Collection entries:
#####
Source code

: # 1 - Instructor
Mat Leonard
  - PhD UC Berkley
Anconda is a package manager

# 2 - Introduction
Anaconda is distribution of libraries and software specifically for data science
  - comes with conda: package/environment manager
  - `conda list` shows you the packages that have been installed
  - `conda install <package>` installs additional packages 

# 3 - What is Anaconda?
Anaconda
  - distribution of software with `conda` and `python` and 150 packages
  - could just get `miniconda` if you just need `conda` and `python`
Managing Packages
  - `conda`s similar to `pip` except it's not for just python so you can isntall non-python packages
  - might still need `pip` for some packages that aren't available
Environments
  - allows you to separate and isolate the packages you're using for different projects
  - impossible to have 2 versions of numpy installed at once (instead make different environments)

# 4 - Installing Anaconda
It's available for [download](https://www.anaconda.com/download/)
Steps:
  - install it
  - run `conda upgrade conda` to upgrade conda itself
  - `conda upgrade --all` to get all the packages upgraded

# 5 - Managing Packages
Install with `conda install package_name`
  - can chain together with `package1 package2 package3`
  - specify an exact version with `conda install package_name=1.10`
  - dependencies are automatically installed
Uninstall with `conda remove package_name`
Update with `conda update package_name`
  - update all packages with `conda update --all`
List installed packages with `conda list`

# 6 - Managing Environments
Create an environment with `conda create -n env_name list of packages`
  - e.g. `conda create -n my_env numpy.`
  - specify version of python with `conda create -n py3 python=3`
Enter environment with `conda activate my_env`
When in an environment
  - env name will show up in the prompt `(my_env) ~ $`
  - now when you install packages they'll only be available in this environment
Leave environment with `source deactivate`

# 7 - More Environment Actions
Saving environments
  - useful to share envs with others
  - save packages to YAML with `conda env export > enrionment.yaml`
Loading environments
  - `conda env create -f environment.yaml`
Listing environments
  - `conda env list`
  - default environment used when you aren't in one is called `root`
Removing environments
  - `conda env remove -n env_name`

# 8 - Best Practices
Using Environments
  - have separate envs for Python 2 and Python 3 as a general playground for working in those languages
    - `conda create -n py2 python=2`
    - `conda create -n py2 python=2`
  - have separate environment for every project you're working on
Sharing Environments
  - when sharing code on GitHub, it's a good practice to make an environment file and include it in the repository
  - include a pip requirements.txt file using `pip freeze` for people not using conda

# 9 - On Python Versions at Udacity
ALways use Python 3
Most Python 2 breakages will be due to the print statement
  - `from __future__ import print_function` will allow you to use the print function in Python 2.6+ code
#####
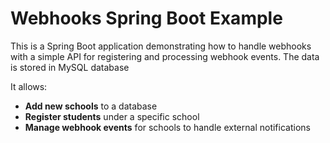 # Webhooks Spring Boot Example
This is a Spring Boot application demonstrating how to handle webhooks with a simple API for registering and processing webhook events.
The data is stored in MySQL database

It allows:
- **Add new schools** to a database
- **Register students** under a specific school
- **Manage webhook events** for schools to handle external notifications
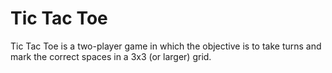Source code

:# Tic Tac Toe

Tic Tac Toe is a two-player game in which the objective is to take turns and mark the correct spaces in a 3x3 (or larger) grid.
#####
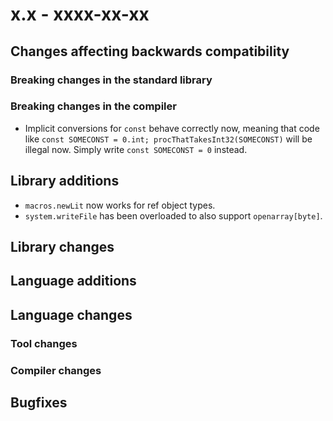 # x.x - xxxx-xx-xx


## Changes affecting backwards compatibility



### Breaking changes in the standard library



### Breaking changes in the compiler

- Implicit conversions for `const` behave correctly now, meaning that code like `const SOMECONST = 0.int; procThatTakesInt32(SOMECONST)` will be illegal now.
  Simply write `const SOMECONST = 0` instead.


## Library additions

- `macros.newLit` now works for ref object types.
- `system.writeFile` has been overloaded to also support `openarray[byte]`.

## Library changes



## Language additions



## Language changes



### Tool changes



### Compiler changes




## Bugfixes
#####
■ **ABOUT THIS TASK**:
Return all lines from the data above with "handle" in them.

■ **EXERCISE SOLUTION**:
This is a Spring Boot application demonstrating how to handle webhooks with a simple API for registering and processing webhook events.
- **Manage webhook events** for schools to handle external notifications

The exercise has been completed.